Second up, unlike Python, which I find to be elegant and fun to use, I find `pandas` a bit of a chore to deal with. This is partly because my use of it is somewhat intermittent. It's a complicated API, and in many places not very intuitive. That means that its functions and idioms can take a while to really 'stick'. That's been my experience at any rate. I mention this because I think this is quite a common sentiment. However, `pandas` is so central to the Python data analysis world and Python is so central to code development in the GIS world, that whatever reservations we might have about `pandas`, using it is almost unavoidable!

I mention these reservations, only to provide fair warning. I expect that much of what we cover today will only really stick for you as you use `pandas` and its close cousin `geopandas` regularly in your everyday work. I'd strongly encourage you to get into the habit of using it so that it becomes, if not second nature, then a bit less of a challenge to use!

The other important thing to realise at this moment, is that it's impossible in the space of a few hours to cover all that `pandas` and `geopandas` have to offer because it's a lot! All we can do in these sessions is to introduce some basics and give a sense of the scope of these modules and some of their potential. You will hopefully end up better equipped to know where to look in the voluminous documentation as you develop your skills further after these sessions.

## So why use `pandas`?
**First**, because it's everywhere (including in the ESRI suite of tools).
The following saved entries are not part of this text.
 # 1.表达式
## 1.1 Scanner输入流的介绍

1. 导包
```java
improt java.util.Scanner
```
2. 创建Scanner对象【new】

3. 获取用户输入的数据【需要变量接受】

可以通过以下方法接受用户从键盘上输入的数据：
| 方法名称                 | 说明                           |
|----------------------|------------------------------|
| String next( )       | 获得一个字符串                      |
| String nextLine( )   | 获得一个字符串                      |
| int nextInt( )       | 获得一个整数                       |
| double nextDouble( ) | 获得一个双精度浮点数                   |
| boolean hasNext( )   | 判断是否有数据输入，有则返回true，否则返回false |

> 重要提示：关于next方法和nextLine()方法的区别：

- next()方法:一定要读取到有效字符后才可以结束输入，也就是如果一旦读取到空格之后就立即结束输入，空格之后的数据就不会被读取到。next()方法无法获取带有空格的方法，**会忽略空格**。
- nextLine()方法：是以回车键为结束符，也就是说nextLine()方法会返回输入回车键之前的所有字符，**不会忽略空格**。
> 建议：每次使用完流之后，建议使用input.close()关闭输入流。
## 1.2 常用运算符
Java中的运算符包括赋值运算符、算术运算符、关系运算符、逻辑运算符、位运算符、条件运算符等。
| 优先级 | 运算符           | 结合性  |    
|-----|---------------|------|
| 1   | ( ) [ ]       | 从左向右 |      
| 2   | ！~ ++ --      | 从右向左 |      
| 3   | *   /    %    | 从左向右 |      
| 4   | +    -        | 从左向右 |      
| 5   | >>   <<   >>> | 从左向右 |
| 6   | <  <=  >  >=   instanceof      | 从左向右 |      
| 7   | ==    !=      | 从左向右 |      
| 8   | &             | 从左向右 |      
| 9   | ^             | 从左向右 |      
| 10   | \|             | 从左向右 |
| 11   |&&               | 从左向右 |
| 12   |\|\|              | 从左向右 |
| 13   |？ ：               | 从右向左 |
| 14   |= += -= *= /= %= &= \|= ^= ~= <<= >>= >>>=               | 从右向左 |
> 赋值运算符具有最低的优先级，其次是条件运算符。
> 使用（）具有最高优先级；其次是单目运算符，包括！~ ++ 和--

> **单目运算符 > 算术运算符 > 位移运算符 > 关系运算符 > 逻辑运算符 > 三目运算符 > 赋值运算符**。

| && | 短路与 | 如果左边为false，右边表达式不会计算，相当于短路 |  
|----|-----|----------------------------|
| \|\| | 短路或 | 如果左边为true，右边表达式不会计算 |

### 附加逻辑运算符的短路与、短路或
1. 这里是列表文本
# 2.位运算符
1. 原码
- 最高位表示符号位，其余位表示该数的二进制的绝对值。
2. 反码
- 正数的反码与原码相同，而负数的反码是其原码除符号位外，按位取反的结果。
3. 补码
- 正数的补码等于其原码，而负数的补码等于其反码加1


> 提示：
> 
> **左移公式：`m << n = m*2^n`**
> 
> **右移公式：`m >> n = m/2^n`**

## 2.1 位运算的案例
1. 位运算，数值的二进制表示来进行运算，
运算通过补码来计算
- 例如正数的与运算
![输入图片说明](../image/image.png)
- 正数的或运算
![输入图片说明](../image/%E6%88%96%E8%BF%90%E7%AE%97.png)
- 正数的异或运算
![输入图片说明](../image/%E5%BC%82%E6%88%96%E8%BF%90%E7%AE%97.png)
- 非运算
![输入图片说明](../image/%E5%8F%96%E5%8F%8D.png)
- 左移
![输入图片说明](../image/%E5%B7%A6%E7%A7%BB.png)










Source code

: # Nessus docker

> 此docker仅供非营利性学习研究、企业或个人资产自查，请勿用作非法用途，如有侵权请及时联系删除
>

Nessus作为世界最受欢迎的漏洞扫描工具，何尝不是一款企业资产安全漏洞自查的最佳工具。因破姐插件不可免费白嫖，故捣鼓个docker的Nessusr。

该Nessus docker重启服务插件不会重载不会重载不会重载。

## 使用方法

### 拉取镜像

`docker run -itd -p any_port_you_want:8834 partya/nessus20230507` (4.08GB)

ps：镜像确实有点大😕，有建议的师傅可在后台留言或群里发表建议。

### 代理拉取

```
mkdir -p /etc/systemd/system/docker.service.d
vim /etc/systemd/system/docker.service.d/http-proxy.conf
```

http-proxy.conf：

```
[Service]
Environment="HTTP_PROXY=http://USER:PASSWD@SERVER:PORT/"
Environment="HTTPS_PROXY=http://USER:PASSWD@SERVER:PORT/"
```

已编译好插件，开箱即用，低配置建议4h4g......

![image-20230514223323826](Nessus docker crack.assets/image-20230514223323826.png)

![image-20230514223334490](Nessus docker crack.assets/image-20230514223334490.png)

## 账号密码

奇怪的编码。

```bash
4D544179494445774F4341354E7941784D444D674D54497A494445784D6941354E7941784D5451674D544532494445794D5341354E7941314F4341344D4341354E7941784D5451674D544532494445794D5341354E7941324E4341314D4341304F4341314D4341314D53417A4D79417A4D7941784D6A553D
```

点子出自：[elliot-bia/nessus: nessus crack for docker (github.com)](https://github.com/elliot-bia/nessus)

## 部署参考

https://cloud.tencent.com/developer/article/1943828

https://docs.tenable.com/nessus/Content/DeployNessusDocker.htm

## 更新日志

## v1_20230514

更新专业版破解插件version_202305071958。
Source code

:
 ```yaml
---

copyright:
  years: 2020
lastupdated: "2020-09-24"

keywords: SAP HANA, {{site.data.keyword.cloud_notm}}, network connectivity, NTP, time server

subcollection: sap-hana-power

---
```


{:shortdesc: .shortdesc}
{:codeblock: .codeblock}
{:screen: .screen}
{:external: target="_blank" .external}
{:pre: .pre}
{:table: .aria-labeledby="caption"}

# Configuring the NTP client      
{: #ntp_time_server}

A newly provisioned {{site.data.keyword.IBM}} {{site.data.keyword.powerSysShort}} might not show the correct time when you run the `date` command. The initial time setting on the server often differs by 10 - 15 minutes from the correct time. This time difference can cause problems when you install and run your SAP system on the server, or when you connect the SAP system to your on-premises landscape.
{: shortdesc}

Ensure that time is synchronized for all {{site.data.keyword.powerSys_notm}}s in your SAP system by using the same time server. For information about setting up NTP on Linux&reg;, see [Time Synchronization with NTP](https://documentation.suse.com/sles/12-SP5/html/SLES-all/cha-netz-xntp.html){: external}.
**Second**, because while reading data files in vanilla Python is not difficult (as we saw on Day 1), reading them using `pandas` is even easier!

In [None]:
df = pd.read_csv("data/wellington-gridded-population.csv")
df.head()

And now we can do operations on whole columns in the data in one _vectorised_ operation. Here's a (nonsensical) example, where we add a new column `z` to the data table by adding together values in `x` and `y`.

In [None]:
df["z"] = df.x + df.y
df.head()

**Third**, because `pandas` is completely geared around the manipulation of data as _series_ (the `Series` data type), or as tables (the `DataFrame` data type), and not at the level of individual data points. That' i's how the data we are usually working with are organised, so it makes sense to use a tool intended for working with such data! 
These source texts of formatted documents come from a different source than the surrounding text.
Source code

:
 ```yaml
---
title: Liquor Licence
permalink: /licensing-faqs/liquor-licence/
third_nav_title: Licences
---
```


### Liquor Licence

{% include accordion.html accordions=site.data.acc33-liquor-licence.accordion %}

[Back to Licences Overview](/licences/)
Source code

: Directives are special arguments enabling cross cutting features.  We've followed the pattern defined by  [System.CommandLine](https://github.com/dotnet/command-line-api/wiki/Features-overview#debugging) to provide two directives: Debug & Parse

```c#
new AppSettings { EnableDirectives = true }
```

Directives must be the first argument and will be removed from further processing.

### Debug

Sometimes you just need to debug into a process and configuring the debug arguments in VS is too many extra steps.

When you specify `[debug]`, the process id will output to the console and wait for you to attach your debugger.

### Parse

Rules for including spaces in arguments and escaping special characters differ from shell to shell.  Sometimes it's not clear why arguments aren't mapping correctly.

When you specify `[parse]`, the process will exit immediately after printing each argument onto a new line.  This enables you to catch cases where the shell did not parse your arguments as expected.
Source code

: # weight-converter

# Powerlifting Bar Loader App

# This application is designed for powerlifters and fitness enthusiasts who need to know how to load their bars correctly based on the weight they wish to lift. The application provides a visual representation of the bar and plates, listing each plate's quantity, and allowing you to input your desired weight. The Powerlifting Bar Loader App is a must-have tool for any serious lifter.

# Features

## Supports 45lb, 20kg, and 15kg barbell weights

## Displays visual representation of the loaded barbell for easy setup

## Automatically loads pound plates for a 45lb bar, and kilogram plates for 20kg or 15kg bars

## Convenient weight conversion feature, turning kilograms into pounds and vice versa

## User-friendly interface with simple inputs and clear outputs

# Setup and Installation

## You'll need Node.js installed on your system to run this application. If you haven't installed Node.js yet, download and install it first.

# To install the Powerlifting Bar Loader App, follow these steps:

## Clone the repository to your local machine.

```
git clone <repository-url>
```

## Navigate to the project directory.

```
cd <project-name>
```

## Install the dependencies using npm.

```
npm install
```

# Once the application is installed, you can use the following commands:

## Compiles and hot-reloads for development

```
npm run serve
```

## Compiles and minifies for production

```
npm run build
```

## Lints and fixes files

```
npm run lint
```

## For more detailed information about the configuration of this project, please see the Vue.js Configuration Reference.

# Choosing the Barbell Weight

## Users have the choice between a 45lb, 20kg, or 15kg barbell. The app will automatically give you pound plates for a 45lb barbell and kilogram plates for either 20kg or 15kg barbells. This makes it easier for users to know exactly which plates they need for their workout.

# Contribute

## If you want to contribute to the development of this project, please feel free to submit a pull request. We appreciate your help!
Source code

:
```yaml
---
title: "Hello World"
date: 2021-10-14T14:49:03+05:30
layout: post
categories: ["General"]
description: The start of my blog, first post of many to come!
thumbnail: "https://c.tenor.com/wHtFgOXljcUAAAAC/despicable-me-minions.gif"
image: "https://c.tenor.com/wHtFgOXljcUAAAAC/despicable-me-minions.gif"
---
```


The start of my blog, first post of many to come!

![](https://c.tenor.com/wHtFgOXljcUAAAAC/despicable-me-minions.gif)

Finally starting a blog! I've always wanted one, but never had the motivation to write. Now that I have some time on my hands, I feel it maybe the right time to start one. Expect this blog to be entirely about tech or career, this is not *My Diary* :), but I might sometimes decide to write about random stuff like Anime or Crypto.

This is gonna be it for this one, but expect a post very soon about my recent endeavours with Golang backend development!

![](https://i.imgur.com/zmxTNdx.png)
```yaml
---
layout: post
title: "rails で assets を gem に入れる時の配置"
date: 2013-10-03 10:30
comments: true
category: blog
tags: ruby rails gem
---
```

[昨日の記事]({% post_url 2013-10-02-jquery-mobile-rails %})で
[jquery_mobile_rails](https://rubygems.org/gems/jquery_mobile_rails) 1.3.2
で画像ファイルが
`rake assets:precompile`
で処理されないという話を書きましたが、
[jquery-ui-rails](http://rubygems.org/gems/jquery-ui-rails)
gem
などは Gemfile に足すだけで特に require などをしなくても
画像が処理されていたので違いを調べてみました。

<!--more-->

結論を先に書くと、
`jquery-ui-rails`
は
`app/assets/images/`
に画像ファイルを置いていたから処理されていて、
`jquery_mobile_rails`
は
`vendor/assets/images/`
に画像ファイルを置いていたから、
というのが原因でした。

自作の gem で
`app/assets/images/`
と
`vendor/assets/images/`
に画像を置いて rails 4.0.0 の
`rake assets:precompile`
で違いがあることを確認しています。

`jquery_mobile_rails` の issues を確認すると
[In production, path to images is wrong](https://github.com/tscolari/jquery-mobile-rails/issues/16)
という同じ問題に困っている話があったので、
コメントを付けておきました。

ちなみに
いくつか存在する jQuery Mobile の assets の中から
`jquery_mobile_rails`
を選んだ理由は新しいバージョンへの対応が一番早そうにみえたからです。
**Fourth**, following on from this, working with data this way has the potential to be (and usually is) much faster than using 'vanilla' Python. This is easily demonstrated. Make a million random numbers and put them in a list. Then also put them in a `pandas.Series`.

In [None]:
# a million random number in a list
numbers = [random.random() for i in range(1_000_000)]
# and the same numbers wrapped up in a pandas.Series
s_numbers = pd.Series(numbers)

Now time the process of squaring every item in the `list`, using the `%timeit` 'magic'. This runs the code enough times to get a reliable estimate of the execution time. Note that I am using a list comprehension here which is already faster (although not by much) than making a new list and appending to it in a `for` loop.

In [None]:
%timeit numbers2 = [x ** 2 for x in numbers] 
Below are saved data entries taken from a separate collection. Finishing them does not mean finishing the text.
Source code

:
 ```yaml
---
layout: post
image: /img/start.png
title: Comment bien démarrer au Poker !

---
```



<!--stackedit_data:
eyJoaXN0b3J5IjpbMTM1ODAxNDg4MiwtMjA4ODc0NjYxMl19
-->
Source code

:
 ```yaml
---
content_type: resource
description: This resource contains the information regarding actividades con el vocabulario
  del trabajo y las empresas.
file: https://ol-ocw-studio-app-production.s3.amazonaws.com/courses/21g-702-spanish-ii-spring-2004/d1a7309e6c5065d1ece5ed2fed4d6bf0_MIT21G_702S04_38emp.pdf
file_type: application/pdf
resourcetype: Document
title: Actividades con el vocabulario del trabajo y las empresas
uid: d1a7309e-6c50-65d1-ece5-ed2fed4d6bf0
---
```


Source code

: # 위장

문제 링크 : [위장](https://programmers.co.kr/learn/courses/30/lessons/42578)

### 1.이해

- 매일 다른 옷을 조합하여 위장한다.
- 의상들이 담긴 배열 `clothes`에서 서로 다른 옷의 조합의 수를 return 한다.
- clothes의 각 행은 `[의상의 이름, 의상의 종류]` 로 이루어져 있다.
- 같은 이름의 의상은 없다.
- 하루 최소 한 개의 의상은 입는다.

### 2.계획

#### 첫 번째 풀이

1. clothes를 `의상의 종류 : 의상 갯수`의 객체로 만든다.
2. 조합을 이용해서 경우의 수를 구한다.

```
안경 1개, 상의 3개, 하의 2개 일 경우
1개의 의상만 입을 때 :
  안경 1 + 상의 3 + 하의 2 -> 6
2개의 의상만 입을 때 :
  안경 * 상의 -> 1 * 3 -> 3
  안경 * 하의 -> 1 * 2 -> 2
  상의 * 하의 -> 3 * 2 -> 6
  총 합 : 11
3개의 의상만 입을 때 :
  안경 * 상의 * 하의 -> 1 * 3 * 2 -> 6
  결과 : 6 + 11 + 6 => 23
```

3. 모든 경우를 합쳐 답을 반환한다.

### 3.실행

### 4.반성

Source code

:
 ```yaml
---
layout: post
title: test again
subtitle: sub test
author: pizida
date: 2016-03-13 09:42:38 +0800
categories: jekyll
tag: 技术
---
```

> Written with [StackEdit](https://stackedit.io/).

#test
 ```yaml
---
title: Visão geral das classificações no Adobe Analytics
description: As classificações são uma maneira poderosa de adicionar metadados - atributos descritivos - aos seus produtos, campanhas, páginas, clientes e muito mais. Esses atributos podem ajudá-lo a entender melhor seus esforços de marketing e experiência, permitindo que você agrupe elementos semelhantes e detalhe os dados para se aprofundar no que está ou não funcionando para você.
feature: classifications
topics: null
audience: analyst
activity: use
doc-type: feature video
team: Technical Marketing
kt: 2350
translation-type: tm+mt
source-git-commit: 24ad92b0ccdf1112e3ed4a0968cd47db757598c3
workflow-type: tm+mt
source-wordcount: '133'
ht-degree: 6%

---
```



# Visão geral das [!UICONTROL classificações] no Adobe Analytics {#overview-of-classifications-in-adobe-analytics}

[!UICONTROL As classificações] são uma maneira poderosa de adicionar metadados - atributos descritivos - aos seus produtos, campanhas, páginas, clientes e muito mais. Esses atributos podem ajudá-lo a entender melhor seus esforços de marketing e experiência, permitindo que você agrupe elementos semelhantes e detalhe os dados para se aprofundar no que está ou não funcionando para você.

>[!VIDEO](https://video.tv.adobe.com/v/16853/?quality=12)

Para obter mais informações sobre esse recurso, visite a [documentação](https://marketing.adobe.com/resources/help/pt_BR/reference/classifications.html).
Now do the same for the `Series` version, where we simply square the whole series

In [None]:
%timeit s_numbers2 = s_numbers ** 2

On my MacMini the `list` operation takes 48.5 milliseconds, while the `Series` operation takes 580 **micro**seconds. In other words, it's getting on for 100 times faster!

That kind of difference in performance matters greatly when it comes to handling real world data!

The 'magic' here is that `pandas` allows you to avoid explicit loops written in Python. The `for` loops we covered earlier in this course have their place, and you will certainly find uses for them (such as e.g. iterating over all the files in a folder), but pure Python loops run by the interpreter are slow in comparison to the loops implemented in compiled C that `pandas` and an important underlying module `numpy` use to run _vectorised_ operations such as the squaring operation above.

Most of the time, using `pandas` you can avoid explicit looping over your data, and you _certainly should_.

## `geopandas`
`pandas` provides the basic tabular data piece of the geospatial data puzzle. The other half (geometry, mapping, projection, spatial operations) is provided by `geopandas`.

As a quick taster, it's easy to make the CSV dataset into a geospatial data set using `geopandas`. As you might expect `geopandas` can also read and write GIS formatted files and translate between formats, reproject data, and do all the usual GIS-y things.

In [None]:
gdf = gpd.GeoDataFrame(
    data = {"pop": df.pop_est},
    geometry = gpd.points_from_xy(df.x, df.y), 
    crs = 2193
)
gdf.plot(column = "pop", cmap = "Reds", figsize = (8, 10), markersize = 20)

We can even make a web map very easily.

In [None]:
gdf.explore(column = "pop")

So... that's where we're going. It may just take a little while to get there...